■ WORK ORDER:
Reproduce, exactly and in full, only the lines below from the one containing "MPC7447A/MPC107 embedded board" through the one containing "Set Simulator Generator".

START DATASET

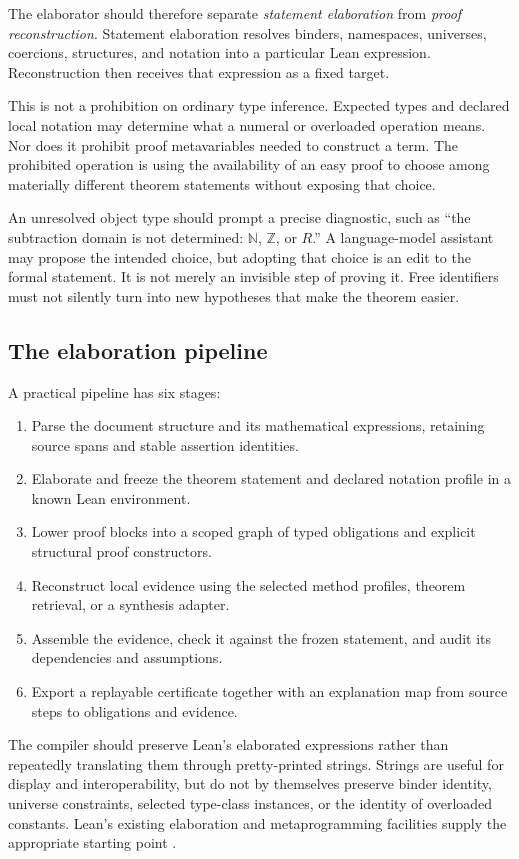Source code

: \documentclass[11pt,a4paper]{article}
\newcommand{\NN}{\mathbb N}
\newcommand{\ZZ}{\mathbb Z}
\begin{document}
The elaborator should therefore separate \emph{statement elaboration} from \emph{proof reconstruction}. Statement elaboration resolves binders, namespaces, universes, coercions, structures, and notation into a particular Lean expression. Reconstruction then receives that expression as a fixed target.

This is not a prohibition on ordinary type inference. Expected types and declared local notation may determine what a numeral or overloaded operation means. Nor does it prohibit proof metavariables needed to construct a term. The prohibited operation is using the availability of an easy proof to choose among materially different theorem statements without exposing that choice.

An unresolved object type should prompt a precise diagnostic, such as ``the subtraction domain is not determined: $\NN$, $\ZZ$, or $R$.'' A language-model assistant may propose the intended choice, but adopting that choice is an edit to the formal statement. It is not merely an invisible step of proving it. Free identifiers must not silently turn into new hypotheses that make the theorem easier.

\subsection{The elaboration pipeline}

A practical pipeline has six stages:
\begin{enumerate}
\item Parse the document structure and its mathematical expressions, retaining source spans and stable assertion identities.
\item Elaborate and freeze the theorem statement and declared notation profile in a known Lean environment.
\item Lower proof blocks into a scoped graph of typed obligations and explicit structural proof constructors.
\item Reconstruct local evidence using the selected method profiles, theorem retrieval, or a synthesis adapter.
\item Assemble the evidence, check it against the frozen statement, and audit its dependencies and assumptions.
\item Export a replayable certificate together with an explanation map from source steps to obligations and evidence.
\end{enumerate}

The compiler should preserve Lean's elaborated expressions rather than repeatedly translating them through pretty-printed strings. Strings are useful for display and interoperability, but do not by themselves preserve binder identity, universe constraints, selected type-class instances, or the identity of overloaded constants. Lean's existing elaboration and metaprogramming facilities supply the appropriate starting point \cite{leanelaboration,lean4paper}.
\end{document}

END DATASET
START DATASET

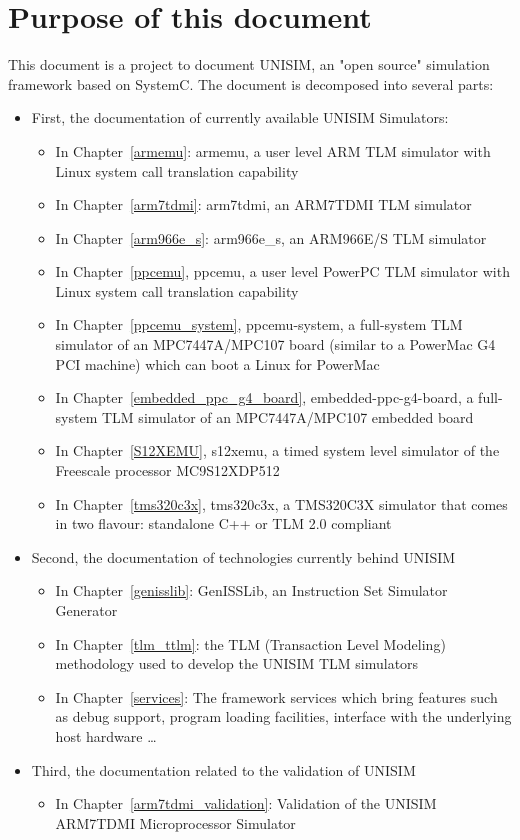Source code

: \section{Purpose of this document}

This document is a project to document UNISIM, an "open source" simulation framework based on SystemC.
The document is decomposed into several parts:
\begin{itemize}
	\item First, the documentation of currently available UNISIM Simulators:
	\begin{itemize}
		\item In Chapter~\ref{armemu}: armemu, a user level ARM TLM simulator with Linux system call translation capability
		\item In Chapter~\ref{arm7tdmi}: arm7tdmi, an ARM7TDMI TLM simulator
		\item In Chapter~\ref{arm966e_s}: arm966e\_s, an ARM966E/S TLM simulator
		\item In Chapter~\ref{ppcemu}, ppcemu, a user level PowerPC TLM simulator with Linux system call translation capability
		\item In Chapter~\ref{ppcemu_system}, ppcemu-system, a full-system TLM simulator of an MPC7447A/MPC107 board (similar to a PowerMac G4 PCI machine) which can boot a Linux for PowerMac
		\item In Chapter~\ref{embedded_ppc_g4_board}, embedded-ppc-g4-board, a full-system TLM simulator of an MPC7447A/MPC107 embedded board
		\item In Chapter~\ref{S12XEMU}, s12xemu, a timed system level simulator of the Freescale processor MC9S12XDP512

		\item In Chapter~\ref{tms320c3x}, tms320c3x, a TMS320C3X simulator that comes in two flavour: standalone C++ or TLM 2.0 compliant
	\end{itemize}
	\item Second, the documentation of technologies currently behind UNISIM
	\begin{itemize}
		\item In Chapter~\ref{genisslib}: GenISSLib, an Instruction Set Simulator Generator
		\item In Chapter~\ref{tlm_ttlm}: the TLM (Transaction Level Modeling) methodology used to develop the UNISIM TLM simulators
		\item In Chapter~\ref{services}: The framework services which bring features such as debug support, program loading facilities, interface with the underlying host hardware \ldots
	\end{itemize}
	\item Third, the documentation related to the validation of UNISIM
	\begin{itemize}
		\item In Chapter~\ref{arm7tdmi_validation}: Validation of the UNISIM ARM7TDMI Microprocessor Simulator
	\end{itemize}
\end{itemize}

END DATASET
START DATASET

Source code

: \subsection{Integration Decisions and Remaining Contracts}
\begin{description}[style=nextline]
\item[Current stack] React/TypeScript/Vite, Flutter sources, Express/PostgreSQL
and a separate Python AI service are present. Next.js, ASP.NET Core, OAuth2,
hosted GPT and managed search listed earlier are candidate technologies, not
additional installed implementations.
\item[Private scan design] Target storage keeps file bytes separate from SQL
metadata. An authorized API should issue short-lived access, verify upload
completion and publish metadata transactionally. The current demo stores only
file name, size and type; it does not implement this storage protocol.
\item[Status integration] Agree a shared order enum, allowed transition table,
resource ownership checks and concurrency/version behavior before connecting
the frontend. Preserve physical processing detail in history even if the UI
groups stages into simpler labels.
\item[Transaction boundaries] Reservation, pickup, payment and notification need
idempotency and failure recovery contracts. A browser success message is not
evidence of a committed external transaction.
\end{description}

END DATASET

■ OUTPUT:
		\item In Chapter~\ref{embedded_ppc_g4_board}, embedded-ppc-g4-board, a full-system TLM simulator of an MPC7447A/MPC107 embedded board
		\item In Chapter~\ref{S12XEMU}, s12xemu, a timed system level simulator of the Freescale processor MC9S12XDP512

		\item In Chapter~\ref{tms320c3x}, tms320c3x, a TMS320C3X simulator that comes in two flavour: standalone C++ or TLM 2.0 compliant
	\end{itemize}
	\item Second, the documentation of technologies currently behind UNISIM
	\begin{itemize}
		\item In Chapter~\ref{genisslib}: GenISSLib, an Instruction Set Simulator Generator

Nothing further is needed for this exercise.